*Task to carry out*.
Only one portion of the data is to be written out: from the line bearing "of 10\% as the" through the line bearing "We examine the". Write it exactly as it appears.

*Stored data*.
*-*-*
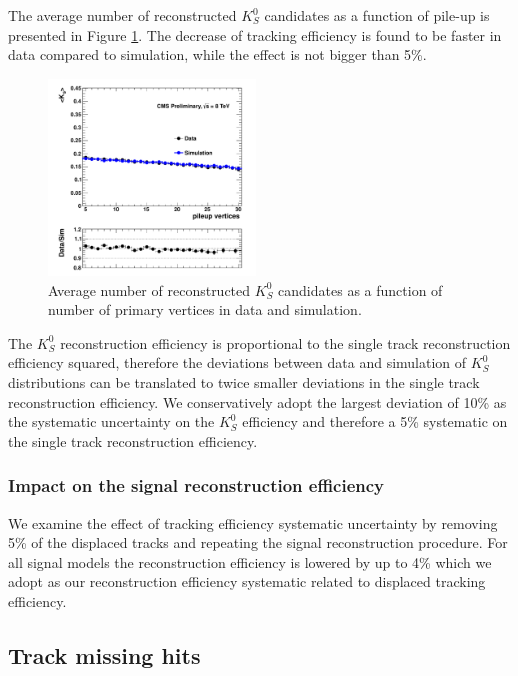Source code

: The average number of 
reconstructed $K^0_S$ candidates as a function of pile-up is presented in Figure \ref{fig:kspileup}. 
The decrease of tracking efficiency is found to be faster in data compared to simulation, while the 
effect is not bigger than 5\%.

\begin{figure}[htbp]
\centering
\includegraphics[width=0.49\textwidth]{plots/kshort/effnPV.pdf}
\caption{Average number of reconstructed $K^0_S$ candidates as a function of number of primary vertices in data and simulation. \label{fig:kspileup}}
\end{figure}

The $K^0_S$ reconstruction efficiency is proportional to the single track reconstruction efficiency squared, 
therefore the deviations between data and simulation of $K^0_S$ distributions can be translated to twice smaller 
deviations in the single track reconstruction efficiency. We conservatively adopt the largest deviation 
of 10\% as the systematic uncertainty on the $K^0_S$ efficiency and therefore a 5\% systematic on the 
single track reconstruction efficiency. 

\subsubsection{Impact on the signal reconstruction efficiency}

We examine the effect of tracking efficiency systematic uncertainty by removing 5\% of the displaced tracks 
 and repeating the signal reconstruction procedure.
For all signal models the reconstruction efficiency is lowered by up to 4\% which we adopt as our reconstruction
efficiency systematic related to displaced tracking efficiency.  

\subsection{Track missing hits}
*-*-*
*Problem solution*.
of 10\% as the systematic uncertainty on the $K^0_S$ efficiency and therefore a 5\% systematic on the 
single track reconstruction efficiency. 

\subsubsection{Impact on the signal reconstruction efficiency}

We examine the effect of tracking efficiency systematic uncertainty by removing 5\% of the displaced tracks 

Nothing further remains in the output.